Избранные эссе 1960-70-х годов - Сьюзен Зонтаг
Шрифт:
Интервал:
Закладка:
И Бергман, возможно, имел в виду, что танк, грохочущий по пустой ночной улице в “Молчании”, — фаллический символ. Если так, это была глупая мысль (“Не верьте рассказчику, верьте рассказу”, — сказал Лоуренс). Взятый как грубая бездушная вещь, как прямой чувственный эквивалент таинственных, внезапных, полных броневого лязга событий, происходящих в гостинице, этот эпизод с танком — самый поразительный кусок фильма. Те, кто нацелен на фрейдистскую интерпретацию танка, выражают лишь свою невосприимчивость к тому, что есть на экране.

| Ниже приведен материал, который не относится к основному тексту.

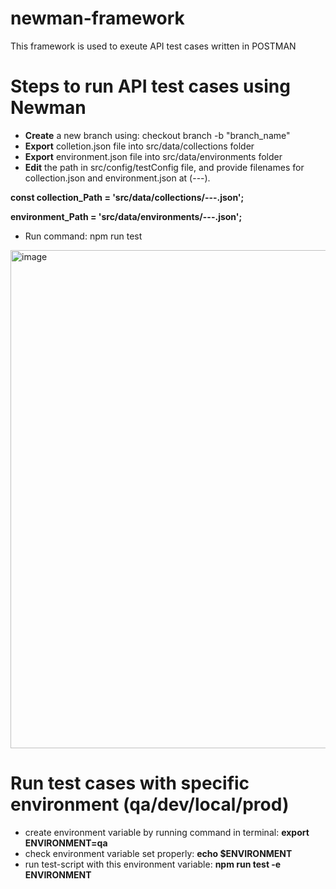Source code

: # newman-framework
This framework is used to exeute API test cases written in POSTMAN

# Steps to run API test cases using Newman
- **Create** a new branch using: checkout branch -b "branch_name"
- **Export** colletion.json file into src/data/collections folder
- **Export** environment.json file into src/data/environments folder
- **Edit** the path in src/config/testConfig file, and provide filenames for collection.json and environment.json at (---).
  
 **const collection_Path = 'src/data/collections/---.json';**
 
 **environment_Path = 'src/data/environments/---.json';**
- Run command: npm run test
<img width="797" alt="image" src="https://github.com/Sunny-sp/newman-framework/assets/105594569/1cc35eb6-7b6f-492b-af15-8162168e73b4">

# Run test cases with specific environment **(qa/dev/local/prod)**
- create environment variable by running command in terminal: **export ENVIRONMENT=qa**
- check environment variable set properly: **echo $ENVIRONMENT**
- run test-script with this environment variable: **npm run test -e ENVIRONMENT**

Интерпретации такого рода всегда указывают на неудовлетворенность (осознанную или неосознанную) произведением, на желание подменить его чем-то другим.
Интерпретация, основанная на весьма сомнительной идее, будто произведение художника состоит из элементов содержания, насилует искусство. Она превращает его в предмет для использования — для помещения в схему категорий.
VII
Конечно, интерпретация господствует не всюду. Можно предположить, что в современном искусстве многое мотивируется желанием спастись от интерпретации. Чтобы уйти от интерпретации, искусство может стать пародией. Оно может стать абстрактным. Оно может стать “всего лишь” декоративным. И может стать не-искусством.
Бегство от интерпретации особенно заметно в современной живописи. Абстрактная живопись — это попытка изгнать содержание в обычном смысле слова; где нет содержания, там нечего истолковывать. Противоположным путем к тому же результату идет поп-арт, пользуясь содержанием, таким очевидным, таким “как есть”, он тоже становится неинтерпретируемым.
Также и в современной поэзии — начиная с великих французских новаторов (в частности, символистов, — хотя само это название сбивает с толку) с их попытками ввести молчание в стихи и восстановить в правах магию мира — многое избежало грубых интерпретаторских объятий, Последняя революция в поэтических вкусах, революция, которая свергла Элиота и вознесла Паунда, выражает неприязнь к содержанию в общепринятом смысле слова, досаду на то, что сделало современные стихи добычей ретивого интерпретаторства.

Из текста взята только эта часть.